Written by Ramor Ryan
"The Epic Struggle for Another Oaxaca Has Not Finished," says David Venegas.
"History is a nightmare from which I am trying to wake." - Stephen Daedalus, in Ulysses, James Joyce 1922
Oaxaca City, Mexico, May 15 - Midnight in Oaxaca, and walking around the historic center, it's almost as if nothing had ever happened here. The bourgeoisie sit around under the colonial arches in the long stretch of French-style outdoor cafes lining the central plaza. Aside from being beset by a small army of ambulant trinket vendors and beggars, the well-heeled citizens sipping cappuccinos seem very at ease with the world.
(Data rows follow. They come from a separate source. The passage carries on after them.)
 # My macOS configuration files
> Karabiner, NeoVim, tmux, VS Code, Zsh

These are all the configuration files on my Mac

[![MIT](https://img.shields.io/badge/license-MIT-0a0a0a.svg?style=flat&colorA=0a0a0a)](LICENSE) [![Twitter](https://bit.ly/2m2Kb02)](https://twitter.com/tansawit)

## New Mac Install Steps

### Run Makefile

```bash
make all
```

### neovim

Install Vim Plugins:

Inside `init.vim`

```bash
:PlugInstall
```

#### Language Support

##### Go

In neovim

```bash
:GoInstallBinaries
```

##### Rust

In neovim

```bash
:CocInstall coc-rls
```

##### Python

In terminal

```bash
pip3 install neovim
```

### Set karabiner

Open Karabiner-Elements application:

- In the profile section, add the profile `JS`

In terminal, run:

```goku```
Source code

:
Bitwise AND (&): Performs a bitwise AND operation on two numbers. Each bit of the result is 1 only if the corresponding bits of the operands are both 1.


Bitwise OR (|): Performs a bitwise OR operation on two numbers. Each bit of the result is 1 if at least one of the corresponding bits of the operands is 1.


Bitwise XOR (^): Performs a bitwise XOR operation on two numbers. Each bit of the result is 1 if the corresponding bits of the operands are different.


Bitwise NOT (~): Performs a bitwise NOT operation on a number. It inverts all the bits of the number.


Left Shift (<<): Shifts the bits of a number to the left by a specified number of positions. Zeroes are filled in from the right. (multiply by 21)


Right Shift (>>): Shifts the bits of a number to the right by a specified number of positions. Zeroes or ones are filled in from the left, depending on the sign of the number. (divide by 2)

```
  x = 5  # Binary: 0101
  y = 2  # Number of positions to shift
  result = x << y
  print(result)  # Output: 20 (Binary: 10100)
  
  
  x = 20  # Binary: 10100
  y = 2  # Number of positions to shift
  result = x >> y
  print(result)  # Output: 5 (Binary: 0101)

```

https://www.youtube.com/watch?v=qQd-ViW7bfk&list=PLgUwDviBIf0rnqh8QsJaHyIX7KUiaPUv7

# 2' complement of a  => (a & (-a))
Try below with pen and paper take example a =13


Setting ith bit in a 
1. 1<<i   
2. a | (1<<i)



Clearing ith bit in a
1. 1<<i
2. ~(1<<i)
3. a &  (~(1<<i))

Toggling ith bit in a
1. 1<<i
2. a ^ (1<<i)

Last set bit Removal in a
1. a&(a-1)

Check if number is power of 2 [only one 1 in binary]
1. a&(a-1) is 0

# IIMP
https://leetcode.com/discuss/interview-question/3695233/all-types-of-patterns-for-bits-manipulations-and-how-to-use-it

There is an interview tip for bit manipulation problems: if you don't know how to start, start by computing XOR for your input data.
A few late night tourists wander about the pleasant old streets under the starry sky, and the industrious hum of the sultry cosmopolitan city invokes an eternal calm.
It's as if there had never been a riotous peoples' insurrection in these same streets just two years ago. As if the rebel citizenry had never erected one thousand and one barricades to defend their city from the marauding police forces of the despised and despotic state government. And as if the tens of thousands of rebels and insurrectionists had not been this close to winning the great battle for Oaxaca in the heady summer days and nights at the barricades of 2006. The famous subversive graffiti that painted the whole town red and black is removed, whitewashed, as is the blood in the streets of the 26 fallen comrades shot down by the police and state paramilitaries.